Indeed, Nadal’s dominance on the red dirt has been such that he is a legitimate contender to be considered not just the greatest tennis player ever but the greatest sportsman ever. He has only a few rivals for that most astonishing of titles, such as 400 metres hurdler Ed Moses, who went a full decade between 1977 and 1987 without losing a race, and squash player Jahangir Khan, who went for more than five years and 555 games without losing a match, between 1981 and 1986.

As for Puerta, reaching the Final of the French Open was not just his career highlight but effectively the end of his career, as he tested positive for a banned substance (etilefrine) immediately afterwards and subsequently received an eight-year ban from professional tennis.

  1. 2009: Roger Federer Wins His Only French Open

En route to winning his first French Open in 2005, Nadal beat Roger Federer in the semi-finals. For the next three years after that, Nadal beat Federer in the Final, culminating in his 2008 straight-sets thrashing of the Swiss, which included a third set bagel (or ‘claygel’) (6–1, 6–3, 6–0). So, having lost four times in succession to Nadal in Paris, by 2009 it seemed that Federer might never win the French Open and so would not complete the Career Grand Slam of winning each Major at least once.

Enter Robin Söderling, the last great (or at least nearly great) male Swedish player, who followed in the illustrious footsteps of Borg, Wilander and Edberg, not by winning a Major but by twice reaching the French Open Final. On the first occasion, in 2009, he beat Nadal in the fourth round, stunning the Spaniard and the entire tennis world by winning in four sets (6-2, 6-7 (7-2), 6-4, 7-6 (7-2)). Federer himself almost went out in the fourth round, as his opponent Tommy Haas won the first two sets and even had a match-point against him before he fought back to win in five sets (6-7, 5-7,6-4, 6-0, 6-2). Ultimately, Federer made the most of that reprieve and Nadal’s early exit to go all the way to the Final, in which he beat Söderling in straight sets (6–1, 7–6 (7–1), 6–4), to finally claim the French title that prior to Nadal’s exit had begun to appear an impossible goal.

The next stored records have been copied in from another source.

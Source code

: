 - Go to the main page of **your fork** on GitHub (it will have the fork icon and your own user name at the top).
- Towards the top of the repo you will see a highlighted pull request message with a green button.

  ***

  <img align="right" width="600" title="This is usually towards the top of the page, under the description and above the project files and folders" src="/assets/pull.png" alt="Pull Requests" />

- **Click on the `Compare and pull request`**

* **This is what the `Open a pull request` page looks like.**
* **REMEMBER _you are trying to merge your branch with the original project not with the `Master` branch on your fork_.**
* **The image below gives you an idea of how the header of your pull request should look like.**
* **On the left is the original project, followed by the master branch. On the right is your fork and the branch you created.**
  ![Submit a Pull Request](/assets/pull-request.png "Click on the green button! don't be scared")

  1. 2016: Novak Djokovic Wins His Only French Open (So far!)

In the run-up to this year’s Roland Garros, it was fascinating to hear Guy Forget, the tournament director, say that if Nadal had not existed Roger Federer would have won five or six French Opens. As is often the case, Forget was obviously forgetting Novak Djokovic, who for more than a decade now has been a far greater rival for Nadal than Federer, at all four Majors but in particular on the clay of Paris. Having lost to Nadal in the 2012 and 2014 Finals, and then having suffered a shock defeat in the 2015 Final to Stan Wawrinka, Djokovic finally completed the Career Grand Slam, and his own so-called “Nole Slam” of holding all four Major titles simultaneously (if not in the same calendar year), in 2016.

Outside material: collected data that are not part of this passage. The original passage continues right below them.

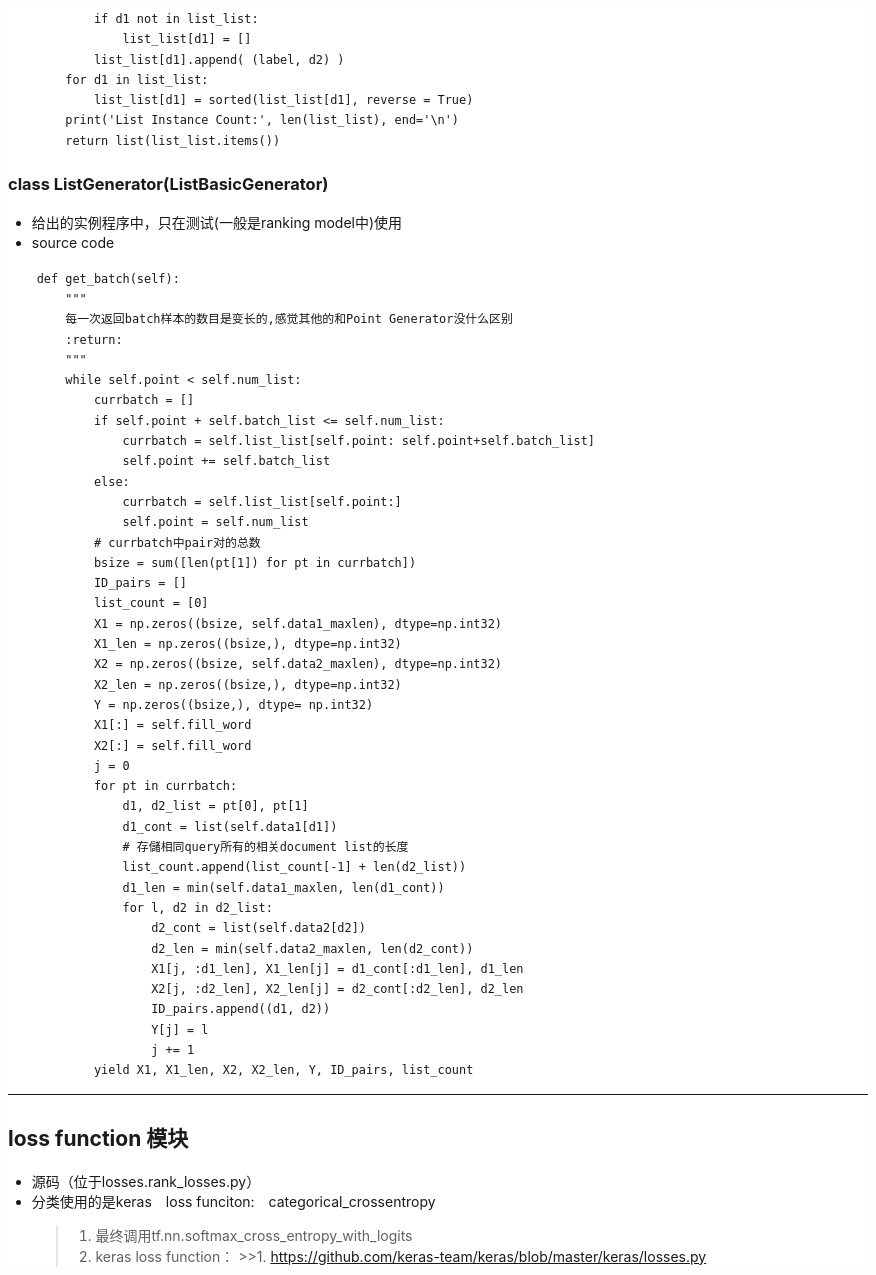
 ```
            if d1 not in list_list:
                list_list[d1] = []
            list_list[d1].append( (label, d2) )
        for d1 in list_list:
            list_list[d1] = sorted(list_list[d1], reverse = True)
        print('List Instance Count:', len(list_list), end='\n')
        return list(list_list.items())

```
### class ListGenerator(ListBasicGenerator)
*   给出的实例程序中，只在测试(一般是ranking model中)使用
*   source code
```
    def get_batch(self):
        """
        每一次返回batch样本的数目是变长的,感觉其他的和Point Generator没什么区别
        :return: 
        """
        while self.point < self.num_list:
            currbatch = []
            if self.point + self.batch_list <= self.num_list:
                currbatch = self.list_list[self.point: self.point+self.batch_list]
                self.point += self.batch_list
            else:
                currbatch = self.list_list[self.point:]
                self.point = self.num_list
            # currbatch中pair对的总数
            bsize = sum([len(pt[1]) for pt in currbatch])
            ID_pairs = []
            list_count = [0]
            X1 = np.zeros((bsize, self.data1_maxlen), dtype=np.int32)
            X1_len = np.zeros((bsize,), dtype=np.int32)
            X2 = np.zeros((bsize, self.data2_maxlen), dtype=np.int32)
            X2_len = np.zeros((bsize,), dtype=np.int32)
            Y = np.zeros((bsize,), dtype= np.int32)
            X1[:] = self.fill_word
            X2[:] = self.fill_word
            j = 0
            for pt in currbatch:
                d1, d2_list = pt[0], pt[1]
                d1_cont = list(self.data1[d1])
                # 存儲相同query所有的相关document list的长度
                list_count.append(list_count[-1] + len(d2_list))
                d1_len = min(self.data1_maxlen, len(d1_cont))
                for l, d2 in d2_list:
                    d2_cont = list(self.data2[d2])
                    d2_len = min(self.data2_maxlen, len(d2_cont))
                    X1[j, :d1_len], X1_len[j] = d1_cont[:d1_len], d1_len
                    X2[j, :d2_len], X2_len[j] = d2_cont[:d2_len], d2_len
                    ID_pairs.append((d1, d2))
                    Y[j] = l
                    j += 1
            yield X1, X1_len, X2, X2_len, Y, ID_pairs, list_count
```
-----------------------------------
##  loss function 模块
*   源码（位于losses.rank_losses.py）
*   分类使用的是keras　loss funciton:　categorical_crossentropy
    >1. 最终调用tf.nn.softmax_cross_entropy_with_logits
    >2. keras loss function：
        >>1.    https://github.com/keras-team/keras/blob/master/keras/losses.py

Such was the scale of Djokovic’s achievement in Paris that year and indeed his all-round dominance in men’s tennis over the previous 12 months that in retrospect it is perhaps not so surprising that he subsequently lost focus for two years, until he finally won another Major again at Wimbledon in 2018. Since then, of course, the Great Serb has almost matched his herculean efforts of 2015-16, going close to winning another “Nole Slam” in 2019, until he was defeated by Dominic Thiem in the Paris semis.

Now, two years and one pandemic on, Djokovic will almost certainly be Nadal’s greatest rival in Paris again. Although he lost both the 2020 French Open Final, played out in the autumn after pandemic rescheduling, and more recently the 2021 Rome Final to Nadal, the suspicion remains that if anyone is to stop Nadal this year it will have to be Djokovic. If he does win, after already winning the Australian Open in February, he would obviously be on course for the calendar Grand Slam – i.e. the actual Grand Slam – that has only ever been won before by Don Budge and Rod Laver (who did it twice, first as an amateur and then as a professional). And if Djokovic achieves that phenomenal feat, then he, and not Nadal, will be the man who makes it “21 (Majors) in ’21”.